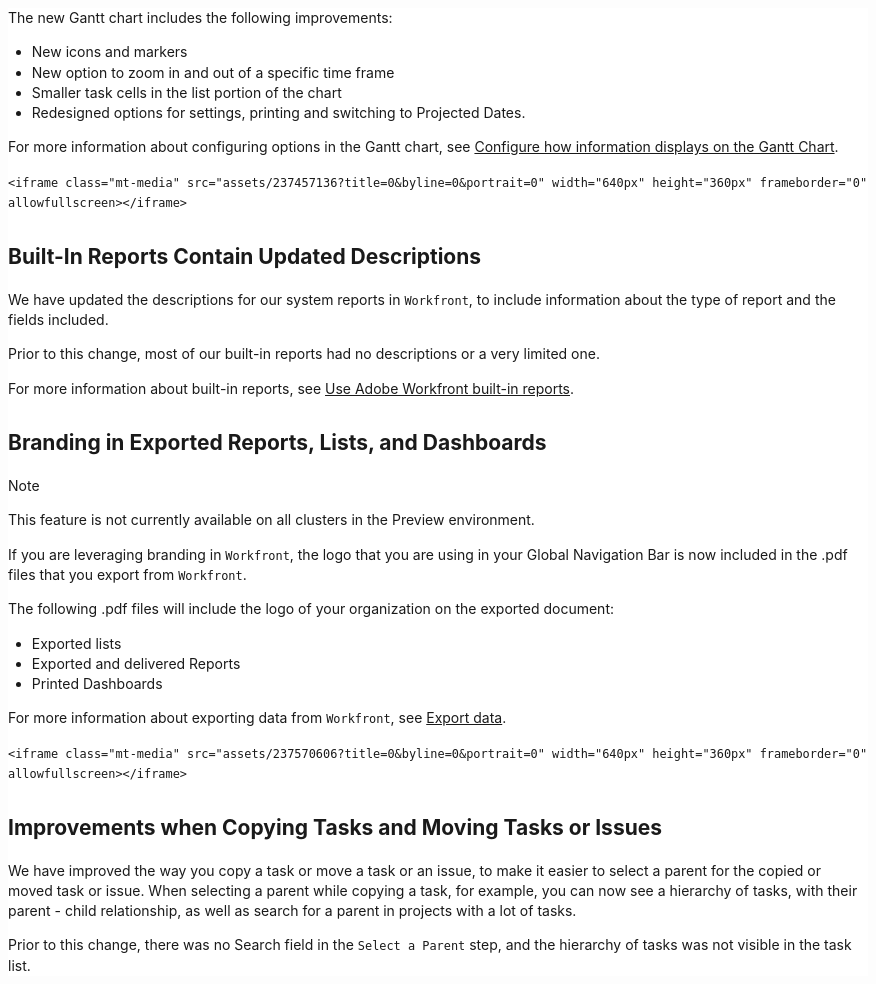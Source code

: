 The new Gantt chart includes the following improvements:

* New icons and markers
* New option to zoom in and out of a specific time frame
* Smaller task cells in the list portion of the chart
* Redesigned options for settings, printing and switching to Projected Dates.

For more information about configuring options in the Gantt chart, see [Configure how information displays on the Gantt Chart](../../../../manage-work/gantt-chart/use-the-gantt-chart/configure-info-on-gantt-chart.md).&nbsp;

`<iframe class="mt-media" src="assets/237457136?title=0&byline=0&portrait=0" width="640px" height="360px" frameborder="0" allowfullscreen></iframe>`

## Built-In Reports Contain Updated Descriptions

We have updated the descriptions for our system reports in `Workfront`, to include information about the type of report and the fields included. &nbsp;

Prior to this change, most of our built-in reports had no descriptions or a very limited one.

For more information about built-in reports, see [Use Adobe Workfront built-in reports](../../../../reports-and-dashboards/reports/using-built-in-reports/use-workfront-built-in-reports.md).

## Branding in Exported Reports, Lists, and Dashboards

>[!NOTE]
>
>This feature is not currently available on all clusters in the Preview environment.

If you are leveraging branding in `Workfront`, the logo that you are using in your Global Navigation Bar is now included in the .pdf files that you export from `Workfront`.

The following .pdf files will include the logo of your organization on the exported document:

* Exported lists
* Exported and delivered Reports
* Printed Dashboards

For more information about exporting data from `Workfront`, see [Export data](../../../../reports-and-dashboards/reports/creating-and-managing-reports/export-data.md).

`<iframe class="mt-media" src="assets/237570606?title=0&byline=0&portrait=0" width="640px" height="360px" frameborder="0" allowfullscreen></iframe>`

## Improvements when Copying Tasks and Moving Tasks or Issues

We have improved the way you copy a task or move a task or an issue, to make it easier to select a parent for the copied or moved task or issue. When selecting a parent while copying a task, for example, you can now see a hierarchy of tasks, with their parent - child relationship, as well as search for a parent in projects with a lot of tasks.

Prior to this change, there was no Search field in the `Select a Parent` step, and the hierarchy of tasks was not visible in the task list.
────────────────
• [DESCRIPTION OF THE TASK]
The reply must hold every line above exactly as written and none of the pictures.

• [ANSWER]
Source code

: The new Gantt chart includes the following improvements:

* New icons and markers
* New option to zoom in and out of a specific time frame
* Smaller task cells in the list portion of the chart
* Redesigned options for settings, printing and switching to Projected Dates.

For more information about configuring options in the Gantt chart, see [Configure how information displays on the Gantt Chart](../../../../manage-work/gantt-chart/use-the-gantt-chart/configure-info-on-gantt-chart.md).&nbsp;

`<iframe class="mt-media" src="assets/237457136?title=0&byline=0&portrait=0" width="640px" height="360px" frameborder="0" allowfullscreen></iframe>`

## Built-In Reports Contain Updated Descriptions

We have updated the descriptions for our system reports in `Workfront`, to include information about the type of report and the fields included. &nbsp;

Prior to this change, most of our built-in reports had no descriptions or a very limited one.

For more information about built-in reports, see [Use Adobe Workfront built-in reports](../../../../reports-and-dashboards/reports/using-built-in-reports/use-workfront-built-in-reports.md).

## Branding in Exported Reports, Lists, and Dashboards

>[!NOTE]
>
>This feature is not currently available on all clusters in the Preview environment.

If you are leveraging branding in `Workfront`, the logo that you are using in your Global Navigation Bar is now included in the .pdf files that you export from `Workfront`.

The following .pdf files will include the logo of your organization on the exported document:

* Exported lists
* Exported and delivered Reports
* Printed Dashboards

For more information about exporting data from `Workfront`, see [Export data](../../../../reports-and-dashboards/reports/creating-and-managing-reports/export-data.md).

`<iframe class="mt-media" src="assets/237570606?title=0&byline=0&portrait=0" width="640px" height="360px" frameborder="0" allowfullscreen></iframe>`

## Improvements when Copying Tasks and Moving Tasks or Issues

We have improved the way you copy a task or move a task or an issue, to make it easier to select a parent for the copied or moved task or issue. When selecting a parent while copying a task, for example, you can now see a hierarchy of tasks, with their parent - child relationship, as well as search for a parent in projects with a lot of tasks.

Prior to this change, there was no Search field in the `Select a Parent` step, and the hierarchy of tasks was not visible in the task list.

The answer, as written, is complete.